President Joe Biden on Friday said the US and EU had reached a new agreement on the transfer of personal data that would replace previous arrangements that were struck down by Europe’s top court over spying concerns.
The urgently needed arrangements came as US tech giants faced a barrage of lawsuits from EU activists who are concerned about the ability of US security services to access the personal data of Europeans.
This will be a third attempt for a new data arrangement and succeeds deals that were invalidated after successful lawsuits argued that US laws violated the fundamental rights of EU citizens.
The deal “underscores our shared commitment to privacy, to data protection and to the rule of law”, Biden said in a joint press appearance in Brussels with EU commission president Ursula von der Leyen.
He said the new deal, which was agreed in principle, would allow the EU executive “to once again authorise” the vast data flows and shore up the economic relationship with the EU.
Von der Leyen hailed “another step in strengthening our partnership” that will enable “predictable and trustworthy data flows”.
The pact for now puts to rest an issue that had become a nagging impediment to deeper transatlantic cooperation on trade and tech regulation and threatened to seriously disrupt business.
Big Tech companies said the deal “will restore legal certainty for businesses and stronger safeguards for users,” a statement from the Computer & Communications Industry Association said.
The Software Alliance, a lobby for major data cloud companies, urged both sides to “to swiftly conclude negotiations”.
The new pact, which still needs to be finalised, will almost certainly face intense legal scrutiny that began after revelations by Edward Snowden of mass digital spying by US agencies.
Max Schrems, an Austrian activist and lawyer, has spearheaded the legal onslaught and on Friday dismissed the “political announcement” by Biden and Von der Leyen that would likely fail in court.

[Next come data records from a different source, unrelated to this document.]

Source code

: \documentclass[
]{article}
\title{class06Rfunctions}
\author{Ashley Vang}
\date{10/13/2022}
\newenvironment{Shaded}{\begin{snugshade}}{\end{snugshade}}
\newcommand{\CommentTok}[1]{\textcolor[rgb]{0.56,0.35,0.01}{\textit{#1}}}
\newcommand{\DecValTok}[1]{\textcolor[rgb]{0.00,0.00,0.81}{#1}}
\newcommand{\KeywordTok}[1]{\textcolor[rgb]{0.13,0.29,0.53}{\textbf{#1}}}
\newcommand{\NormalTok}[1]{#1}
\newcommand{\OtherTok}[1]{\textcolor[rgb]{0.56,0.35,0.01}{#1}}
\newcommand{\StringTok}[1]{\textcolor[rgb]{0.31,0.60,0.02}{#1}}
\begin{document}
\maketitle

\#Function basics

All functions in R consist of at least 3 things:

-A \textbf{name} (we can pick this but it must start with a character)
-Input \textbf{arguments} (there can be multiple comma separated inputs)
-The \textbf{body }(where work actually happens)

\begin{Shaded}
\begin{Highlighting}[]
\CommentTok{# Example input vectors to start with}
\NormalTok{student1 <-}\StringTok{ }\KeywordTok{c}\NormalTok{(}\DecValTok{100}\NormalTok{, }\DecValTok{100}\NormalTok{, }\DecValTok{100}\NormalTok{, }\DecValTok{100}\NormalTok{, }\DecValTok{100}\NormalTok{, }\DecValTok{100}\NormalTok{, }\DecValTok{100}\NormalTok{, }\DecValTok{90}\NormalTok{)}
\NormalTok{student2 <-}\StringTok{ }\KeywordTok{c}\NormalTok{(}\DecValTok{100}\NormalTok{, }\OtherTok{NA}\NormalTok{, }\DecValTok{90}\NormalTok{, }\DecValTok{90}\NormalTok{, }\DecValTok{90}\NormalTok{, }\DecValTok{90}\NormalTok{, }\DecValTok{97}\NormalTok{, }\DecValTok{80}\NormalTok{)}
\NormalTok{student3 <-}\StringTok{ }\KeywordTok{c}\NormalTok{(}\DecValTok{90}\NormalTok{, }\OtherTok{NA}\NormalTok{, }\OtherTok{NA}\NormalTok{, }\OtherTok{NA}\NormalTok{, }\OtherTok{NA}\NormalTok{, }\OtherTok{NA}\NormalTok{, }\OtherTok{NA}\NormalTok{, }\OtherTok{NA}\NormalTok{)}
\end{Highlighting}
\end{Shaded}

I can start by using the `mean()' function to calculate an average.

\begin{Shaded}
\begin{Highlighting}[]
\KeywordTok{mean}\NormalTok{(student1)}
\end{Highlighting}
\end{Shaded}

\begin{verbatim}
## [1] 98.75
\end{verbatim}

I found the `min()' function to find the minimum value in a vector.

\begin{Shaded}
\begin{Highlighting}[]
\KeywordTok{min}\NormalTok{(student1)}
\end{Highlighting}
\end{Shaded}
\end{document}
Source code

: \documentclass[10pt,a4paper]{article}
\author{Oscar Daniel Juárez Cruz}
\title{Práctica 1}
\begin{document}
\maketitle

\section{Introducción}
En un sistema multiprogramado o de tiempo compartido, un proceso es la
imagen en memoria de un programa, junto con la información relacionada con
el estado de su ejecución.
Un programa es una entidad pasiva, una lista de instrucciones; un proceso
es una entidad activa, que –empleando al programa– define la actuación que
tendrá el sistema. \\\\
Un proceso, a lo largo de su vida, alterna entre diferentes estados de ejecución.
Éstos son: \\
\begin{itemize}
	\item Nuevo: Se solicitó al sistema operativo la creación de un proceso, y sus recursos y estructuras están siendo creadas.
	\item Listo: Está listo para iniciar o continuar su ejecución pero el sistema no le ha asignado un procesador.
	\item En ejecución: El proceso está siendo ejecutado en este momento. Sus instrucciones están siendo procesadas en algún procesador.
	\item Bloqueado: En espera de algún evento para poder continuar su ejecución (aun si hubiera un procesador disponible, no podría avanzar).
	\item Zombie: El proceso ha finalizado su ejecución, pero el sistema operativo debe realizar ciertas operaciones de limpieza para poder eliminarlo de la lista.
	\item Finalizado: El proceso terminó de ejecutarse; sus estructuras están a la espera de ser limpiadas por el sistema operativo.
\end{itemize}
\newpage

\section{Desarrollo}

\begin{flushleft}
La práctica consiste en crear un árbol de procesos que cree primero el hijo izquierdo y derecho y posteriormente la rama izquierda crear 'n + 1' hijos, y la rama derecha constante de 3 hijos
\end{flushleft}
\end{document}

Once the text lands, “if it is not in line with EU law, we or another group will likely challenge it,” Schrems warned.
The previous deal, known as Privacy Shield, was struck down in 2020 and was the successor to another EU-US deal, Safe Harbour, which was itself torpedoed by a similar court ruling in 2015.
Businesses have since resorted to legally uncertain workarounds to keep the data flow moving, with hope that the two sides could come up with something stronger in the long term.
Schrems has attacked these short-term solutions and his Austrian data privacy group NYOB (none of your business) has filed dozens of complaints against Google across Europe.